And wow! Result, the lovely Lucy V, who was organising the Script Lab competitions, came back with the various jury results; I made the cut, on both my choices of lab, and with different screenplays. That makes three script labs out of the three I have applied for over the two out of three festivals I have now attended. I’ve signed up already for next year – it really is great value. Where else is there so much opportunity for so many in such a small space in time? I can hardly wait to see what labs are running in 2013!!

And the Script Labs in 2012?

Superb!

On the second day of the Festival Stephen May of the Screen Arts Institute (…catch Stephen’s blog here…) gave eight of us Lab Rats a fantastic antidote to the doom and gloom of the Writer’s Agents’ proclamations from earlier that day.

Really, some of those Agent’s should hear themselves talk; or take lessons in motivational speaking. Then, after splitting into two smaller groups, I and three other lucky Lab Rats pitched our stories to Stephen and each other, receiving some great feedback which, in my case, certainly got me to look at the emotional core of my story. The emotional spine is an area of weakness I was conscious of, but I didn’t know quite how to address it – to make it more explicit. With all that talent around the table, “group think” certainly worked for me. Really, the opportunity to be with Stephen for three hours on a Saturday afternoon, with his knowledge and insight, not to mention his link to Ealing Studios, was one that I shall ever be thankful for. Nice one Stephen, Lucy and LSF!!

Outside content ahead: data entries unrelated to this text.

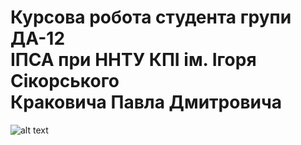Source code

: # Курсова робота студента групи ДА-12 <br> ІПСА при ННТУ КПІ ім. Ігоря Сікорського <br>Краковича Павла Дмитровича
![alt text](https://i.imgur.com/sjJhSnW.png)
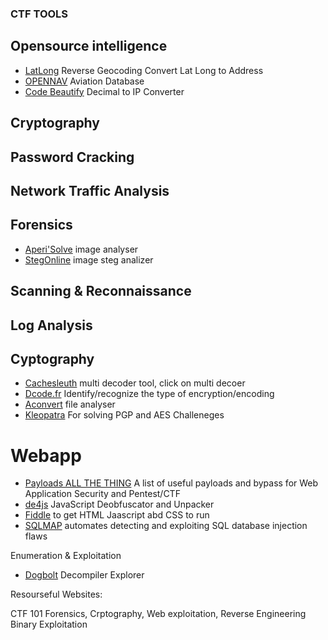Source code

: ### CTF TOOLS

## Opensource intelligence

- [LatLong](https://www.latlong.net/Show-Latitude-Longitude.html) Reverse Geocoding Convert Lat Long to Address  
- [OPENNAV](https://opennav.com/) Aviation Database  
- [Code Beautify](https://codebeautify.org/decimal-to-ip-converter) Decimal to IP Converter  


## Cryptography



## Password Cracking



## Network Traffic Analysis



## Forensics

- [Aperi'Solve](https://www.aperisolve.com/) image analyser  
- [StegOnline](https://stegonline.georgeom.net/upload) image steg analizer  


## Scanning & Reconnaissance  


## Log Analysis  


## Cyptography

- [Cachesleuth](https://www.cachesleuth.com/) multi decoder tool, click on multi decoer  
- [Dcode.fr](https://www.dcode.fr/cipher-identifier) Identify/recognize the type of encryption/encoding  
- [Aconvert](https://www.aconvert.com/analyze.html) file analyser  
- [Kleopatra](https://apps.kde.org/en-gb/kleopatra/) For solving PGP and AES Challeneges  

# Webapp

- [Payloads ALL THE THING](https://github.com/swisskyrepo/PayloadsAllTheThings/blob/a6eac592e1841ccf445775fa46a40eb64f376af5/NoSQL%20Injection/README.md) A list of useful payloads and bypass for Web Application Security and Pentest/CTF  
- [de4js](https://lelinhtinh.github.io/de4js/) JavaScript Deobfuscator and Unpacker  
- [Fiddle](https://jsfiddle.net/) to get HTML Jaascript abd CSS to run  
- [SQLMAP](https://github.com/sqlmapproject/sqlmap) automates  detecting and exploiting SQL database injection flaws  

Enumeration & Exploitation

- [Dogbolt](https://dogbolt.org/)  Decompiler Explorer  


Resourseful Websites:

 CTF 101 Forensics, Crptography, Web exploitation, Reverse Engineering Binary Exploitation  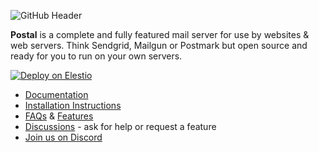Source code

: ![GitHub Header](https://github.com/postalserver/.github/assets/4765/7a63c35d-2f47-412f-a6b3-aebc92a55310)

**Postal** is a complete and fully featured mail server for use by websites & web servers. Think Sendgrid, Mailgun or Postmark but open source and ready for you to run on your own servers. 

[![Deploy on Elestio](https://elest.io/images/logos/deploy-to-elestio-btn.png)](https://elest.io/open-source/postal)

* [Documentation](https://docs.postalserver.io)
* [Installation Instructions](https://docs.postalserver.io/getting-started)
* [FAQs](https://docs.postalserver.io/welcome/faqs) & [Features](https://docs.postalserver.io/welcome/feature-list)
* [Discussions](https://github.com/postalserver/postal/discussions) - ask for help or request a feature
* [Join us on Discord](https://discord.postalserver.io)
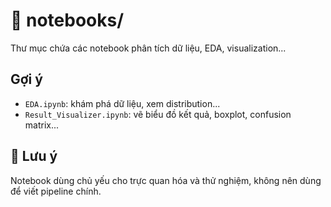 # 📁 notebooks/

Thư mục chứa các notebook phân tích dữ liệu, EDA, visualization...

## Gợi ý

- `EDA.ipynb`: khám phá dữ liệu, xem distribution...
- `Result_Visualizer.ipynb`: vẽ biểu đồ kết quả, boxplot, confusion matrix...

## 🧪 Lưu ý

Notebook dùng chủ yếu cho trực quan hóa và thử nghiệm, không nên dùng để viết pipeline chính.
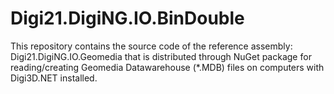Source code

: # Digi21.DigiNG.IO.BinDouble

This repository contains the source code of the reference assembly: Digi21.DigiNG.IO.Geomedia that is distributed through NuGet package for reading/creating Geomedia Datawarehouse (*.MDB) files on computers with Digi3D.NET installed.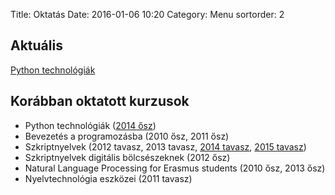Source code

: Title: Oktatás
Date: 2016-01-06 10:20
Category: Menu
sortorder: 2

## Aktuális

[Python technológiák]({filename}/pages/py4ds.md)

## Korábban oktatott kurzusok

* Python technológiák ([2014 ősz]())
* Bevezetés a programozásba (2010 ősz, 2011 ősz)
* Szkriptnyelvek (2012 tavasz, 2013 tavasz, [2014 tavasz](), [2015 tavasz]())
* Szkriptnyelvek digitális bölcsészeknek (2012 ősz)
* Natural Language Processing for Erasmus students (2010 ősz, 2013 ősz)
* Nyelvtechnológia eszközei (2011 tavasz)
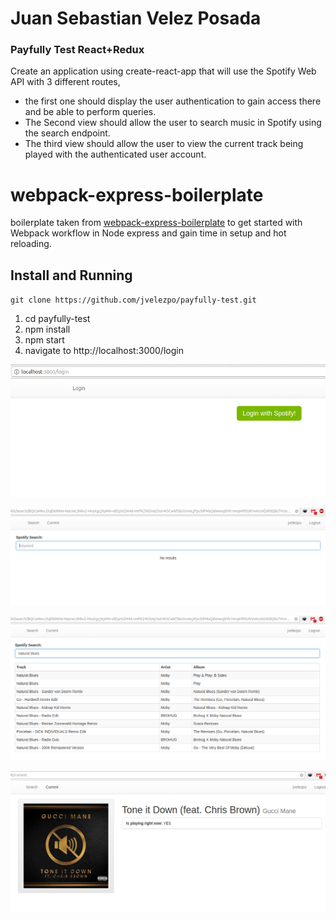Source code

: #
# Juan Sebastian Velez Posada
### Payfully Test React+Redux
Create an application using create-react-app that will use the Spotify Web API with 3 different
routes,
* the first one should display the user authentication to gain access there and be able to
perform queries.
* The Second view should allow the user to search music in Spotify using the search endpoint.
* The third view should allow the user to view the current track being played with the
authenticated user account.

# webpack-express-boilerplate
boilerplate taken from [webpack-express-boilerplate](https://github.com/christianalfoni/webpack-express-boilerplate) to get started with Webpack workflow in Node express and gain time in setup and hot reloading.

## Install and Running
`git clone https://github.com/jvelezpo/payfully-test.git`

1. cd payfully-test
2. npm install
3. npm start
4. navigate to http://localhost:3000/login

![login screen](./resources/images/login.png?raw=true "Login")

![Search screen empty value](./resources/images/search-empty.png?raw=true "Search Empty")

![Search screen](./resources/images/search.png?raw=true "Search")

![Current screen](./resources/images/current.png?raw=true "Current")
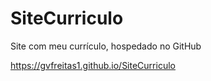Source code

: # SiteCurriculo
 Site com meu currículo, hospedado no GitHub

https://gvfreitas1.github.io/SiteCurriculo
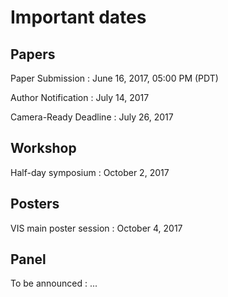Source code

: # Important dates

## Papers

Paper Submission
: June 16, 2017, 05:00 PM (PDT)

Author Notification
: July 14, 2017

Camera-Ready Deadline
: July 26, 2017

## Workshop

Half-day symposium
: October 2, 2017

## Posters

VIS main poster session
: October 4, 2017

## Panel

To be announced
: ...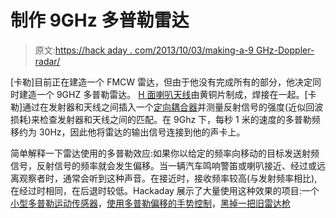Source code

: # 制作 9GHz 多普勒雷达

> 原文:[https://hack aday . com/2013/10/03/making-a-9 GHz-Doppler-radar/](https://hackaday.com/2013/10/03/making-a-9ghz-doppler-radar/)

[卡勒]目前正在建造一个 FMCW 雷达，但由于他没有完成所有的部分，他决定同时建造一个 9GHZ 多普勒雷达。 [H 面喇叭天线](http://en.wikipedia.org/wiki/Horn_antenna)由黄铜片制成，焊接在一起。[卡勒]通过在发射器和天线之间插入一个[定向耦合器](http://en.wikipedia.org/wiki/Power_dividers_and_directional_couplers)并测量反射信号的强度(近似回波损耗)来检查发射器和天线之间的匹配。在 9Ghz 下，每秒 1 米的速度的多普勒频移约为 30Hz，因此他将雷达的输出信号连接到他的声卡上。

简单解释一下雷达使用的多普勒效应:如果你以给定的频率向移动的目标发送射频信号，反射信号的频率就会发生偏移。当一辆汽车鸣响警笛或喇叭接近、经过或远离观察者时，通常会听到这种声音。在接近时，接收频率较高(与发射频率相比),在经过时相同，在后退时较低。Hackaday 展示了大量使用这种效果的项目:一个[小型多普勒运动传感器](http://hackaday.com/2013/08/14/making-the-electronics-for-a-doppler-motion-sensor/)，[使用多普勒偏移的手势控制](http://hackaday.com/2013/06/10/gesture-control-uses-wifi-doppler-shift/)，[黑掉一把旧雷达枪](http://hackaday.com/2012/11/01/hacking-an-old-radar-gun-to-interface-with-a-laptop/)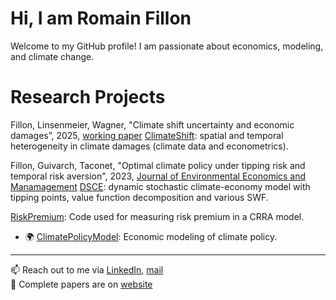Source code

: # Hi, I am Romain Fillon

Welcome to my GitHub profile! I am passionate about economics, modeling, and climate change.

# Research Projects

Fillon, Linsenmeier, Wagner, "Climate shift uncertainty and economic damages”, 2025, [working paper](https://romainfillon.github.io/files/Paper3.pdf)
[ClimateShift](https://github.com/RomainFillon/climateshift): spatial and temporal heterogeneity in climate damages (climate data and econometrics).

Fillon, Guivarch, Taconet, "Optimal climate policy under tipping risk and temporal risk aversion", 2023, [Journal of Environmental Economics and Manamagement](https://www.sciencedirect.com/science/article/abs/pii/S0095069623000682) 
[DSCE](https://github.com/CIRED/DSCE): dynamic stochastic climate-economy model with tipping points, value function decomposition and various SWF. 


[RiskPremium](https://github.com/RomainFillon/RiskPremium): Code used for measuring risk premium in a CRRA model.
- 🌍 [ClimatePolicyModel](https://github.com/RomainFillon/ClimatePolicyModel): Economic modeling of climate policy.

---

📫 Reach out to me via [LinkedIn](https://www.linkedin.com/in/romain-fillon-10b898178/), [mail](mailto:rfillon@protonmail.com)  
📂 Complete papers are on [website](https://www.linkedin.com/in/romain-fillon-10b898178/)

Then, on the Sunday, after listening again to my favourite exponent of non-linear story-telling, Linda Aronson, I entered the “Dragon’s Den” of Luke Ryan – feeling no bigger than Ratty in Wind and the Willows as he looks up at Toad Hall for the first time!

No fear. Luke is a great guy: open and approachable …and very knowledgeable. I had also sat in on his talk about transmedia story telling (here’s a good interview as a taste of the concept). This was another occasion where we all pitched our movies to each other, with Luke and the others providing feedback. We all gained from the experience of a fresh “Hollywood” perspective on our work. I believe you can never have enough feedback, but that you must listen to it well and use it intelligently.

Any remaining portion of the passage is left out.